When people remember the Yardbirds, the British blues-based band that came to prominence in the mid to late 60s, what they remember most is the triumvirate of guitar players that used the group as a launching pad to stardom: Eric Clapton, Jeff Beck, and future Led Zeppelin founder Jimmy Page. While there is no doubt that these now world-famous guitarists contributed greatly to the Yardbirds’ sound, another less-famous member gave the group voice, performing presence, and direction. That man was Keith Relf.
Born in London in 1943, William Keith Relf latched onto American rhythm and blues as a teenager. Influenced by the likes of Sonny Boy Williamson, Relf began to play harmonica in school. In 1963, he formed the Yardbirds, a group specializing in a then-exotic repertoire of American R&B. Joined by Eric Clapton, the Yardbirds soon established themselves as the fiercest of the scene’s many R&B cover bands. Their version of Bo Diddley’s “I’m a Man” was typical – they played the plodding original at a furious, propulsive pace, ending in a blur of scratching guitars and wailing harmonica. This tendency towards high speed and increased volume, dubbed “the rave-up,” became one of the group’s distinguishing features.
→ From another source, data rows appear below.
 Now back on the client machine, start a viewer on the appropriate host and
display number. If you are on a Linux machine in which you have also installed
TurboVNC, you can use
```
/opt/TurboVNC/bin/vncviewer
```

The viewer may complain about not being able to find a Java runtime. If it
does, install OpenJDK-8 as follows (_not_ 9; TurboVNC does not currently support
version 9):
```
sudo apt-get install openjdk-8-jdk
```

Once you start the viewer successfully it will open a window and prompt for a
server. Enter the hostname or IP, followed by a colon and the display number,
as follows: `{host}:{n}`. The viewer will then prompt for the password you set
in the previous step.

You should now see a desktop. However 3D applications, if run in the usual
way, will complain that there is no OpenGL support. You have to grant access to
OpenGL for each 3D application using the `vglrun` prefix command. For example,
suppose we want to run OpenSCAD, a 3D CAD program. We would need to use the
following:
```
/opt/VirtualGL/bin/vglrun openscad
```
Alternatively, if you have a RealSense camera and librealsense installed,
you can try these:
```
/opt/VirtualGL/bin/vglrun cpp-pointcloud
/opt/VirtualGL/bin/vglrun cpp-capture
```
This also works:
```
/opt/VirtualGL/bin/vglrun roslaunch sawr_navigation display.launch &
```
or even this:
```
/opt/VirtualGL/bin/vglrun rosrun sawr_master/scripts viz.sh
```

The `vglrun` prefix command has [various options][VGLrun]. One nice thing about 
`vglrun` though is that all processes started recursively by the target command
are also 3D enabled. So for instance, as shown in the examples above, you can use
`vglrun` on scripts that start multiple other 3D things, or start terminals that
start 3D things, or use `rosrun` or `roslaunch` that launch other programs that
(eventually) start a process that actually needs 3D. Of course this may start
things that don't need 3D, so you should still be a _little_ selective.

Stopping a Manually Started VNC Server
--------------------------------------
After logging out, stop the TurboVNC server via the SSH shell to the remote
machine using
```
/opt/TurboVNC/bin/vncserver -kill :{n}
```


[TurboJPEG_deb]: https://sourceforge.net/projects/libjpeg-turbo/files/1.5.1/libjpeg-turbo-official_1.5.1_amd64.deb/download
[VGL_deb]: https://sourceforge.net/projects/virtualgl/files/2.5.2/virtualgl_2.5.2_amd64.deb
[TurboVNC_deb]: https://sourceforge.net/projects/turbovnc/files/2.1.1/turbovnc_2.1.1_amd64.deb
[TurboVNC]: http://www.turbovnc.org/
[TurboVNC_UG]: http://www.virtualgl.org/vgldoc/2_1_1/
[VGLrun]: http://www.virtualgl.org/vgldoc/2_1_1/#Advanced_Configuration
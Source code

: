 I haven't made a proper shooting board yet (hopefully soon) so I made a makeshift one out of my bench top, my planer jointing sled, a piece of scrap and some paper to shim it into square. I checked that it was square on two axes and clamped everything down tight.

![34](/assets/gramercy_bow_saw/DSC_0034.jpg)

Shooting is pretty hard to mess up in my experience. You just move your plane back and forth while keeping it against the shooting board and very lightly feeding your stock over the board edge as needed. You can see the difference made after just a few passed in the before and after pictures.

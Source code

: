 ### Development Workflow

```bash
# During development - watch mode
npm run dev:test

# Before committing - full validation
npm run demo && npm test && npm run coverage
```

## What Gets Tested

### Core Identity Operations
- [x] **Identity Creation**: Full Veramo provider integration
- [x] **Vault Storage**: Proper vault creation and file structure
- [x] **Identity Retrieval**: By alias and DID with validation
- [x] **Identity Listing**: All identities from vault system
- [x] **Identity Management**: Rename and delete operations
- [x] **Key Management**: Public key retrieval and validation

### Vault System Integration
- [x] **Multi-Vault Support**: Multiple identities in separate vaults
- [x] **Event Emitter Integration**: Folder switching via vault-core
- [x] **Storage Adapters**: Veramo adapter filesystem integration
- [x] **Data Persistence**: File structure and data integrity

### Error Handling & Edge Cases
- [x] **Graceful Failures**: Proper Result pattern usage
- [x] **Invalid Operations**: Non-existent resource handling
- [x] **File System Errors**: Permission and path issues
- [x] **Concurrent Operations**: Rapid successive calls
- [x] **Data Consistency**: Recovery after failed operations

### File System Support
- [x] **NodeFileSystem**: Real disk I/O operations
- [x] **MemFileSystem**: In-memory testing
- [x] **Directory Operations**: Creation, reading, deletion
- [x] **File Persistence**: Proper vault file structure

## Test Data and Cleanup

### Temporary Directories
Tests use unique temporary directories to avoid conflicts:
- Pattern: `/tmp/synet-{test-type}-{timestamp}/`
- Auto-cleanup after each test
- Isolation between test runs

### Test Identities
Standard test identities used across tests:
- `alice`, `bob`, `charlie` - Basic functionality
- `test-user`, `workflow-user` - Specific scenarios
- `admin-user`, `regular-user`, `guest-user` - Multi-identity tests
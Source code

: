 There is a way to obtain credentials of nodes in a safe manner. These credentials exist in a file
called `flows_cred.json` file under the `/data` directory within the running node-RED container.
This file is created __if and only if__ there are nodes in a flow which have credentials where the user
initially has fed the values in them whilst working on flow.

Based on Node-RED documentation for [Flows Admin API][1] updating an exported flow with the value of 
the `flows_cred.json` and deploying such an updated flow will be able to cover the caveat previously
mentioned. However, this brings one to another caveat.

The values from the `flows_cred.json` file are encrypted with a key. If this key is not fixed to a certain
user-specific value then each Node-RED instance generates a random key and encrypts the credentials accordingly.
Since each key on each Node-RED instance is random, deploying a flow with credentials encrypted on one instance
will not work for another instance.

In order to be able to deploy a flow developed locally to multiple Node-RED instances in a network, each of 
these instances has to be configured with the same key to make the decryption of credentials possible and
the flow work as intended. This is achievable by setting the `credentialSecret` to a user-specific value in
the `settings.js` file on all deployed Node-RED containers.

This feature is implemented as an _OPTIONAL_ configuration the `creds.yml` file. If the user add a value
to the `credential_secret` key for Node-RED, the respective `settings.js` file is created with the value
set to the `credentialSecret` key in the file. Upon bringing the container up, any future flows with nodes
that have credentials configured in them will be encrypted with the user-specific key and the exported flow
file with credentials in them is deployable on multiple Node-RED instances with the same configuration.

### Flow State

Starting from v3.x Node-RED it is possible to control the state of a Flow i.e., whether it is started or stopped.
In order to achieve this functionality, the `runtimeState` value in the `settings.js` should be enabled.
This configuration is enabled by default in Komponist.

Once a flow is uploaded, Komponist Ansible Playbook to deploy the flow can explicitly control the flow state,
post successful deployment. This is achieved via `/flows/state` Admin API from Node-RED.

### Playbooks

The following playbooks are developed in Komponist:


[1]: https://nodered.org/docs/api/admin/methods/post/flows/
A record contract followed, and soon the band, guided by the restless and substance-friendly Relf, drifted away from R&B. Subsequent hit songs suggested beatniks with harpsichords (“For Your Love”), melancholy monks (“Still I’m Sad”), and acid-soaked Romany (“Over Under Sideways Down”). Clapton left the band, and Jeff Beck and Jimmy Page joined, pushing the group deeper into psychedelic byways of fuzztone and distortion. Although Relf persevered, his attitude towards the high-powered guitar music that defined the group began to change. Exhausted from extensive touring and suffering from asthma, Relf wanted to sing gentler, more thoughtful music. By 1968, the Yardbirds’ end was at hand.
Keith Relf’s first post-Yardbirds group was Together, an acoustic duo with fellow ex-Yardbird Jim McCarty. Their Simon and Garfunkel-inspired music failed to catch on, however, and Relf formed a new band with his sister Jane called Renaissance. The group was indeed a renaissance for Relf, allowing him to explore his psychedelic and acoustic leanings freely over the course of two albums. But difficult and unrewarding touring wore them down, and Relf would dissolve its first incarnation in 1970. (Led by vocalist Annie Haslam, the group’s second, more progressive incarnation became a fixture of the 70s music scene.)